Thanksgiving Traffic Shows the Highway Trust Fund Is Running on Empty
Federal gas taxes no longer cover the cost of highways, leaving taxpayers to fill a growing multibillion-dollar gap.
The American Automobile Association predicts that nearly 82 million Americans will travel more than 50 miles from home over Thanksgiving—a new record if it pans out. Almost all the travel increase, it projects, will be by car.
Whether you take a train, plane, or automobile to your holiday festivities, your income tax dollars are subsidizing drivers on the road. Most Americans assume that gas taxes and tolls fund highways. That used to be the case, but it's no longer true.
Gas taxes and user fees haven't fully funded the federal highway system since 2007. In 2021, Congress authorized roughly $181 billion in transfers to the highway account—money paid for by debt and general revenues.
Even with that added cash, the federal Highway Trust Fund (HTF) will run out of money again in 2027. By 2033, it will need an extra $250 billion from taxpayers. That's nearly $2,000 per American household over the next eight years.
The increased popularity of electric vehicles (E.V.s) contributes to the shortfall, as E.V. drivers don't pay gas taxes. But the biggest reason highways are costing taxpayers is a decrepit financing system that needs an overhaul.
User fees are the best way to fund the highway system, because they come closest to approximating market prices. Gas taxes scale with how much people drive, while also pricing in some of the air and noise pollution they create. Heavy trucks rightly pay more in registration fees because of the damage they do to the roads. Meanwhile, freight railroads don't benefit from subsidies the way that freight trucks do. Private freight railroads pay for over 90 percent of their own capital investment.
Congress can't impose tolls to fund the HTF; state governments are responsible for maintaining federal and state highways, however, and they can levy tolls to fund them. As E.V.s gain a larger share of the car market, tolls will become increasingly important, as they are the main way for E.V. drivers to pay for their road use.

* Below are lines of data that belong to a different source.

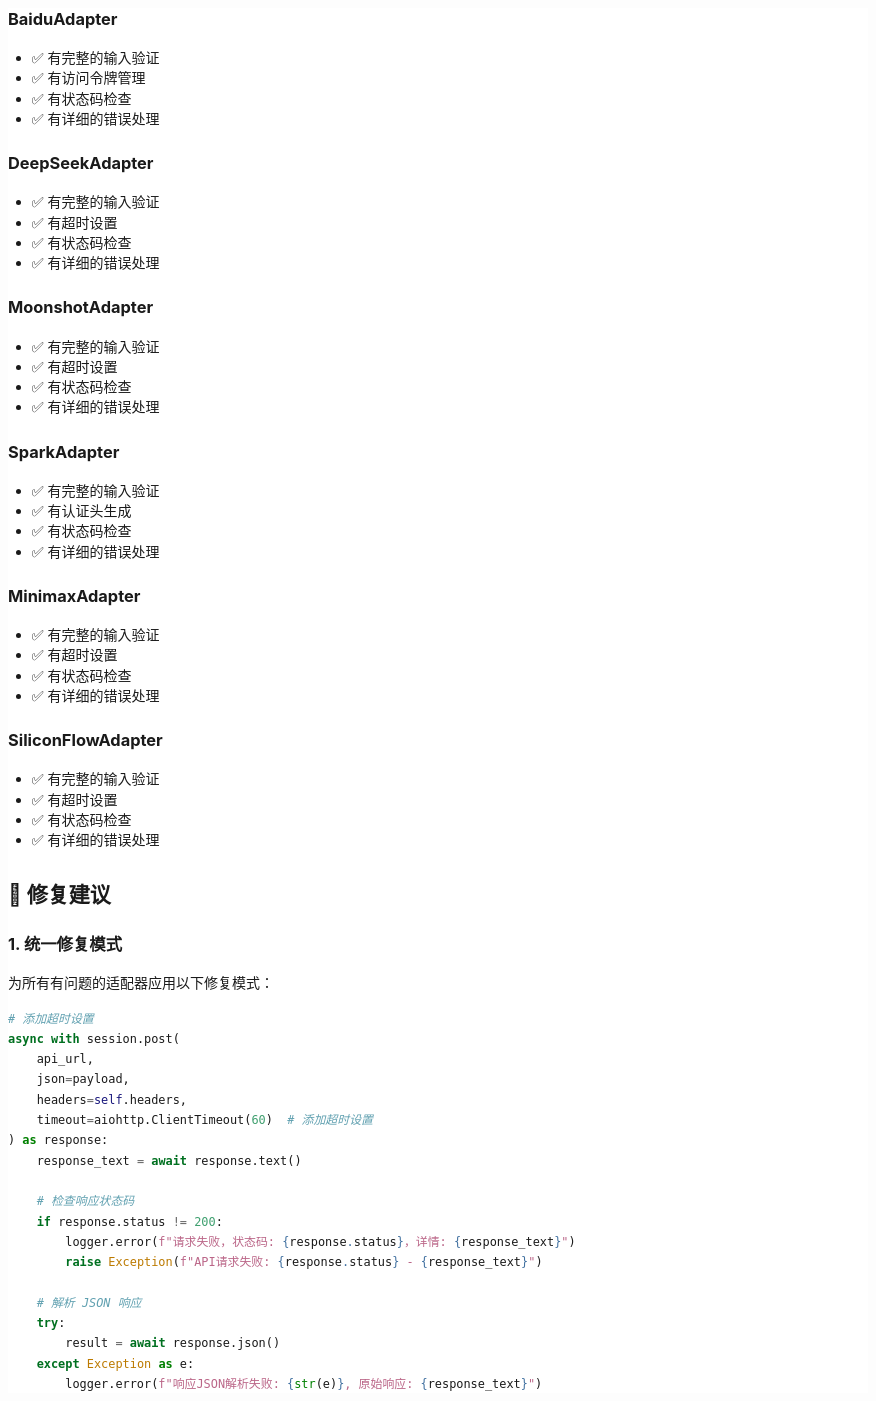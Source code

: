 ### BaiduAdapter
- ✅ 有完整的输入验证
- ✅ 有访问令牌管理
- ✅ 有状态码检查
- ✅ 有详细的错误处理

### DeepSeekAdapter
- ✅ 有完整的输入验证
- ✅ 有超时设置
- ✅ 有状态码检查
- ✅ 有详细的错误处理

### MoonshotAdapter
- ✅ 有完整的输入验证
- ✅ 有超时设置
- ✅ 有状态码检查
- ✅ 有详细的错误处理

### SparkAdapter
- ✅ 有完整的输入验证
- ✅ 有认证头生成
- ✅ 有状态码检查
- ✅ 有详细的错误处理

### MinimaxAdapter
- ✅ 有完整的输入验证
- ✅ 有超时设置
- ✅ 有状态码检查
- ✅ 有详细的错误处理

### SiliconFlowAdapter
- ✅ 有完整的输入验证
- ✅ 有超时设置
- ✅ 有状态码检查
- ✅ 有详细的错误处理

## 🔧 修复建议

### 1. 统一修复模式
为所有有问题的适配器应用以下修复模式：

```python
# 添加超时设置
async with session.post(
    api_url,
    json=payload,
    headers=self.headers,
    timeout=aiohttp.ClientTimeout(60)  # 添加超时设置
) as response:
    response_text = await response.text()
    
    # 检查响应状态码
    if response.status != 200:
        logger.error(f"请求失败，状态码: {response.status}，详情: {response_text}")
        raise Exception(f"API请求失败: {response.status} - {response_text}")
    
    # 解析 JSON 响应
    try:
        result = await response.json()
    except Exception as e:
        logger.error(f"响应JSON解析失败: {str(e)}, 原始响应: {response_text}")
```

Many think it's fine to exempt E.V.s from paying for the highways because of their environmental benefits. But E.V.s have their own pollution problem. Their extra weight means they often produce more particulate matter pollution from tires, brakes, and road surfaces. They also do more damage to the roads than equivalent gas-powered cars. Also, considering how their batteries are produced, recharged, and disposed of, E.V.s aren't such an unambiguous win for human health that we should let them use the roads free of charge.
Charging all vehicles for their use of the highways through tolls or other user fees makes economic and environmental sense. When users have to pay their own way, they have an incentive to conserve. When they're exempt from paying, they will have an incentive to overuse a resource.
Another benefit of tolling is the option for surge pricing. Variable tolling can balance traffic and allocate scarce highway space to those drivers who need it most—and are willing to pay for it—at peak times.
Ideally, Congress should transfer ownership of federal highways to states and let states fund them through variable tolling as well as their own gas taxes and registration fees. So long as Washington can't use tolls to fund highway construction, it makes more sense to put the responsibility for that funding in the hands of governments that can.
Otherwise, if Congress is unwilling to get out of the highway game, it needs to raise the gas tax to cover the full cost of the HTF.
No libertarian wants to advocate raising a tax, but the federal gas tax is closer to a user fee than most other taxes. Right now, the federal government uses income taxes, tariffs, and other distorting levies to subsidize inefficient highway use. Opposing an increase to the federal gas tax in the current environment effectively endorses higher income taxes instead.